Central Dogma – Information Flow

  • DNA \to RNA \to Polypeptide (protein).
  • Each level is a linear polymer whose monomer order encodes information:
    • DNA/RNA: sequence of nucleotides (A, T/U, G, C).
    • Protein: sequence of amino acids.
  • A “gene” is a DNA segment that is transcribed; its RNA product may or may not be translated.
  • Genetic information transfer is unidirectional under normal cellular conditions (reverse transcription is an exception not treated here).

Transcription – Universal Principles

  • Purpose: copy genetic information from DNA into complementary RNA.
  • Enzyme: DNA-dependent RNA polymerase (RNAP).
    • Reads the DNA template strand 3' \to 5'; synthesises RNA 5' \to 3'.
    • Uses NTPs: ATP, UTP, GTP, CTP.
    • No primer required (contrasts with DNA polymerase).
  • Occurs in three kinetic/structural phases:
    1. Initiation – promoter recognition, DNA melting, first phosphodiester bonds.
    2. Elongation – RNAP traverses gene, extends RNA, maintains a transcription bubble of \approx 14 bp.
    3. Termination – RNAP disengages, RNA released.
  • Highly regulated: cells transcribe only a subset of genes at any moment.
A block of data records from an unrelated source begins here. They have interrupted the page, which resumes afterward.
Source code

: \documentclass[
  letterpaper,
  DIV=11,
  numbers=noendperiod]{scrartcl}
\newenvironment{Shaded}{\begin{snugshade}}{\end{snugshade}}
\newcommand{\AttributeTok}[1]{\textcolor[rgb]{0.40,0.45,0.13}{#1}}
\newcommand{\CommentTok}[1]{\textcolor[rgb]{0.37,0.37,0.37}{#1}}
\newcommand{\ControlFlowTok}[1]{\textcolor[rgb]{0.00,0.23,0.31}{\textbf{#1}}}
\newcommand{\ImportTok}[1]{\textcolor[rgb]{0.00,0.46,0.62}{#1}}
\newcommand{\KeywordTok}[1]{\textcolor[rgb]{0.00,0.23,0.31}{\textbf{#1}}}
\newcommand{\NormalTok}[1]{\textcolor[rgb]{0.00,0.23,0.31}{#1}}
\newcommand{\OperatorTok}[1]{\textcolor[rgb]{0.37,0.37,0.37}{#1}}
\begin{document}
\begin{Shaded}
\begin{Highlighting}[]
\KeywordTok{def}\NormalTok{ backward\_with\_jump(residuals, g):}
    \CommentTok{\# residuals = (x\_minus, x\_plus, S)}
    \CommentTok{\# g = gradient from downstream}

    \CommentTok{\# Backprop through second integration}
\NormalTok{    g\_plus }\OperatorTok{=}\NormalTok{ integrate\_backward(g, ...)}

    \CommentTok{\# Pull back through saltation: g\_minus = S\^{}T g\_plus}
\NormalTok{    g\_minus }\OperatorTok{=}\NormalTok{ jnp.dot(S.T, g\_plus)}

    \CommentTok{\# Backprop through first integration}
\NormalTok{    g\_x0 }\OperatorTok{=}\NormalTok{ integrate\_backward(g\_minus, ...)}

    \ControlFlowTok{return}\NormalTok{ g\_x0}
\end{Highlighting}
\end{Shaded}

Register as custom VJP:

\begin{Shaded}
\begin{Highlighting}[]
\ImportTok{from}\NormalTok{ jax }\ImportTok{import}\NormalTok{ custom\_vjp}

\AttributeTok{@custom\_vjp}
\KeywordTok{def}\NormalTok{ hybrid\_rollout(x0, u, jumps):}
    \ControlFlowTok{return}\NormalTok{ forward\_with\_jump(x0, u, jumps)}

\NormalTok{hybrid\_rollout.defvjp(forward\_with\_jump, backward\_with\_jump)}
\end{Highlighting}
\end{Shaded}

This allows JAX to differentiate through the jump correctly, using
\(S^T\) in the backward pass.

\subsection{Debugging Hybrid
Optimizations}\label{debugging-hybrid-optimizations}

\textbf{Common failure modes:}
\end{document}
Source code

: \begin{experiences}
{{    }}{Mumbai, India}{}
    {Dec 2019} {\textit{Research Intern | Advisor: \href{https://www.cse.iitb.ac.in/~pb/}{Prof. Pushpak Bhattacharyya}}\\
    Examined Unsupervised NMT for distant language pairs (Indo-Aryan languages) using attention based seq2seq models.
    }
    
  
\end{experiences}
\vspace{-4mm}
Bacterial (Prokaryotic) RNAP – Composition & Structure

  • Core enzyme: \alpha_2 \beta \beta' \omega (5 subunits) ≈ “crab-claw” shape (Thermus aquaticus PDB 1HQM).
  • Sigma (\sigma) factor attaches to core to form holo-enzyme and confers promoter specificity.
    • Different \sigma factors recognise distinct promoter classes (heat-shock, flagellar genes, etc.).
    • Table excerpt (Kd and cellular abundance): \sigma^{70} is the housekeeping form (≈70\% of holoenzymes).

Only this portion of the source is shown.